Streetwise Professor Craig Pirrong: "Back to Futurization - The Consequences of Swap-O-Phobia"
Professor Craig Pirrong ("Back to Futurization: The Consequences of Swap-O-Phobia," Streetwise Professor," (Feb. 2, 2013)) analyzes from an economics perspective the trend involving the conversion of swaps into futures, a.k.a., the "futurization of swaps," that was the subject of a recent CFTC public roundtable and two past commentaries of ours published in the Cabinet. (See Zwirb comment of Jan. 31, 2013 and Lofchie comment of September 4, 2012.) Pirrong states that the main driver for this trend is the different regulatory treatment of the two products, a differential that favors futures over swaps. According to Pirrong, the differential makes little economic sense, since the products involved are economically equivalent, and that this equivalence is borne out by the similar experiences of the CME and LCH in managing the default of futures and swap positions in the Lehman bankruptcy. He argues that "imposing differential margins based on a name difference - rather than economic differences - can't make things better, and could well make them worse."
Commentary
In our previous comments on this development, we likewise observed that the transition from swaps to futures was in name only, and that it was motivated by the CFTC's completely disparate regulatory treatment of futures (which are favored) and swaps (which are disfavored). We also observed that, notwithstanding this motivation, the CFTC does not seem alarmed at the apparent end-run around its rules for swaps. Rather, it appears that the agency views it as a positive, with the chairman recently remarking that in the wake of such rules, it's only "natural . . . for some realignment to take place."
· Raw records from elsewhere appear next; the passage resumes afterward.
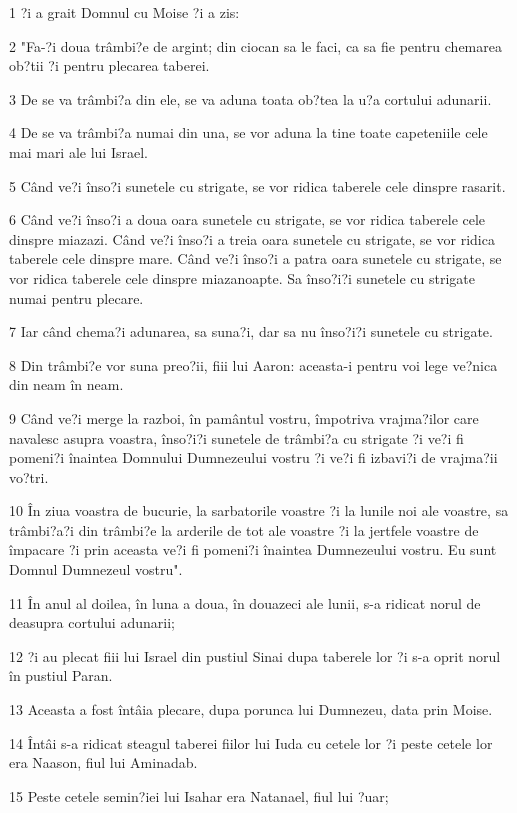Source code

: \par 1 ?i a grait Domnul cu Moise ?i a zis:
\par 2 "Fa-?i doua trâmbi?e de argint; din ciocan sa le faci, ca sa fie pentru chemarea ob?tii ?i pentru plecarea taberei.
\par 3 De se va trâmbi?a din ele, se va aduna toata ob?tea la u?a cortului adunarii.
\par 4 De se va trâmbi?a numai din una, se vor aduna la tine toate capeteniile cele mai mari ale lui Israel.
\par 5 Când ve?i înso?i sunetele cu strigate, se vor ridica taberele cele dinspre rasarit.
\par 6 Când ve?i înso?i a doua oara sunetele cu strigate, se vor ridica taberele cele dinspre miazazi. Când ve?i înso?i a treia oara sunetele cu strigate, se vor ridica taberele cele dinspre mare. Când ve?i înso?i a patra oara sunetele cu strigate, se vor ridica taberele cele dinspre miazanoapte. Sa înso?i?i sunetele cu strigate numai pentru plecare.
\par 7 Iar când chema?i adunarea, sa suna?i, dar sa nu înso?i?i sunetele cu strigate.
\par 8 Din trâmbi?e vor suna preo?ii, fiii lui Aaron: aceasta-i pentru voi lege ve?nica din neam în neam.
\par 9 Când ve?i merge la razboi, în pamântul vostru, împotriva vrajma?ilor care navalesc asupra voastra, înso?i?i sunetele de trâmbi?a cu strigate ?i ve?i fi pomeni?i înaintea Domnului Dumnezeului vostru ?i ve?i fi izbavi?i de vrajma?ii vo?tri.
\par 10 În ziua voastra de bucurie, la sarbatorile voastre ?i la lunile noi ale voastre, sa trâmbi?a?i din trâmbi?e la arderile de tot ale voastre ?i la jertfele voastre de împacare ?i prin aceasta ve?i fi pomeni?i înaintea Dumnezeului vostru. Eu sunt Domnul Dumnezeul vostru".
\par 11 În anul al doilea, în luna a doua, în douazeci ale lunii, s-a ridicat norul de deasupra cortului adunarii;
\par 12 ?i au plecat fiii lui Israel din pustiul Sinai dupa taberele lor ?i s-a oprit norul în pustiul Paran.
\par 13 Aceasta a fost întâia plecare, dupa porunca lui Dumnezeu, data prin Moise.
\par 14 Întâi s-a ridicat steagul taberei fiilor lui Iuda cu cetele lor ?i peste cetele lor era Naason, fiul lui Aminadab.
\par 15 Peste cetele semin?iei lui Isahar era Natanael, fiul lui ?uar;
But that realignment is motivated not by natural market forces but by artificial regulatory forces that create, according to Pirrong, an artificial advantage for futures and an artificial burden for swaps. Long before the CFTC's construction of what Pirrong calls a "two-sizes-fit-all" regulatory regime, the financial markets were moving toward a clearing model for swaps with the exchange of futures for swaps and the development of a new class of instruments called "cleared OTC derivatives." Indeed, the CFTC initially was quite accommodative of this trend. The OTC market, in other words, was already evolving, albeit incrementally, into the kind of marketplace that Chairman Gensler is aspiring to create. But rather than allow this movement to proceed naturally, Congress and the CFTC in the wake of the financial crisis apparently decided to jumpstart the process. The result, as we have previously noted, has led to a flight of market participants from the new regulatory regime created for swaps to the old one for futures, creating an internal form of regulatory arbitrage within the CFTC's own space.